Exercise: Return the records as they stand. No picture is to be included.

Stored data
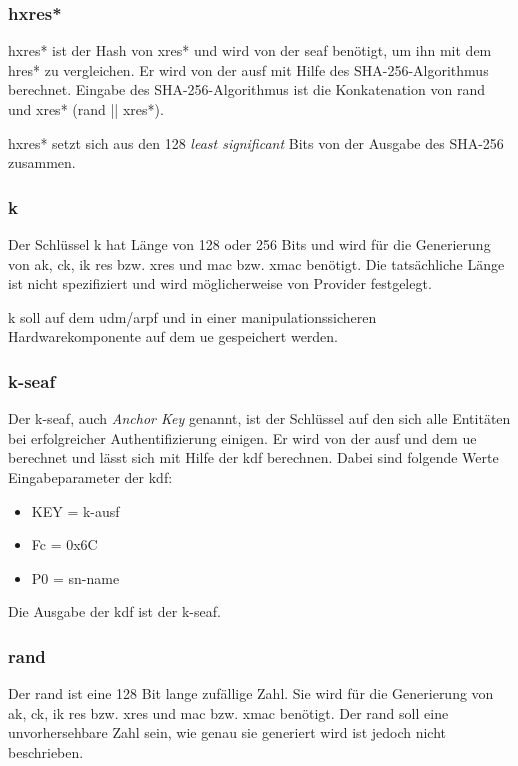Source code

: \subsubsection{\gls{hxres*}}
\gls{hxres*} ist der Hash von \gls{xres*} und wird von der \gls{seaf} benötigt, um ihn mit dem \gls{hres*} zu vergleichen.
Er wird von der \gls{ausf} mit Hilfe des SHA-256-Algorithmus berechnet. %
Eingabe des SHA-256-Algorithmus ist die Konkatenation von \gls{rand} und \gls{xres*} (\gls{rand} || \gls{xres*}).

\gls{hxres*} setzt sich aus den 128 \textit{least significant} Bits von der Ausgabe des SHA-256 zusammen.

\subsubsection{\gls{k}}
Der Schlüssel \gls{k} hat Länge von 128 oder 256 Bits und wird für die Generierung von \gls{ak}, \gls{ck}, \gls{ik} \gls{res} bzw. \gls{xres} und \gls{mac} bzw. \gls{xmac} benötigt. %
Die tatsächliche Länge ist nicht spezifiziert und wird möglicherweise von Provider festgelegt. %

\gls{k} soll auf dem \gls{udm}/\gls{arpf} und in einer manipulationssicheren Hardwarekomponente auf dem \gls{ue} gespeichert werden.  %

\subsubsection{\gls{k-seaf}}
Der \gls{k-seaf}, auch \textit{Anchor Key} genannt, ist der Schlüssel auf den sich alle Entitäten bei erfolgreicher Authentifizierung einigen. %
Er wird von der \gls{ausf} und dem \gls{ue} berechnet und lässt sich mit Hilfe der \gls{kdf} berechnen.
Dabei sind folgende Werte Eingabeparameter der \gls{kdf}: %
\begin{itemize}
\item KEY = \gls{k-ausf}
\item Fc = 0x6C
\item P0 = \gls{sn-name}
\end{itemize}
Die Ausgabe der \gls{kdf} ist der \gls{k-seaf}.

\subsubsection{\gls{rand}}
Der \gls{rand} ist eine 128 Bit lange zufällige Zahl. %
Sie wird für die Generierung von \gls{ak}, \gls{ck}, \gls{ik} \gls{res} bzw. \gls{xres} und \gls{mac} bzw. \gls{xmac} benötigt. 
Der \gls{rand} soll eine unvorhersehbare Zahl sein, wie genau sie generiert wird ist jedoch nicht beschrieben. %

Reply:
Source code

: \subsubsection{\gls{hxres*}}
\gls{hxres*} ist der Hash von \gls{xres*} und wird von der \gls{seaf} benötigt, um ihn mit dem \gls{hres*} zu vergleichen.
Er wird von der \gls{ausf} mit Hilfe des SHA-256-Algorithmus berechnet. %
Eingabe des SHA-256-Algorithmus ist die Konkatenation von \gls{rand} und \gls{xres*} (\gls{rand} || \gls{xres*}).

\gls{hxres*} setzt sich aus den 128 \textit{least significant} Bits von der Ausgabe des SHA-256 zusammen.

\subsubsection{\gls{k}}
Der Schlüssel \gls{k} hat Länge von 128 oder 256 Bits und wird für die Generierung von \gls{ak}, \gls{ck}, \gls{ik} \gls{res} bzw. \gls{xres} und \gls{mac} bzw. \gls{xmac} benötigt. %
Die tatsächliche Länge ist nicht spezifiziert und wird möglicherweise von Provider festgelegt. %

\gls{k} soll auf dem \gls{udm}/\gls{arpf} und in einer manipulationssicheren Hardwarekomponente auf dem \gls{ue} gespeichert werden.  %

\subsubsection{\gls{k-seaf}}
Der \gls{k-seaf}, auch \textit{Anchor Key} genannt, ist der Schlüssel auf den sich alle Entitäten bei erfolgreicher Authentifizierung einigen. %
Er wird von der \gls{ausf} und dem \gls{ue} berechnet und lässt sich mit Hilfe der \gls{kdf} berechnen.
Dabei sind folgende Werte Eingabeparameter der \gls{kdf}: %
\begin{itemize}
\item KEY = \gls{k-ausf}
\item Fc = 0x6C
\item P0 = \gls{sn-name}
\end{itemize}
Die Ausgabe der \gls{kdf} ist der \gls{k-seaf}.

\subsubsection{\gls{rand}}
Der \gls{rand} ist eine 128 Bit lange zufällige Zahl. %
Sie wird für die Generierung von \gls{ak}, \gls{ck}, \gls{ik} \gls{res} bzw. \gls{xres} und \gls{mac} bzw. \gls{xmac} benötigt. 
Der \gls{rand} soll eine unvorhersehbare Zahl sein, wie genau sie generiert wird ist jedoch nicht beschrieben. %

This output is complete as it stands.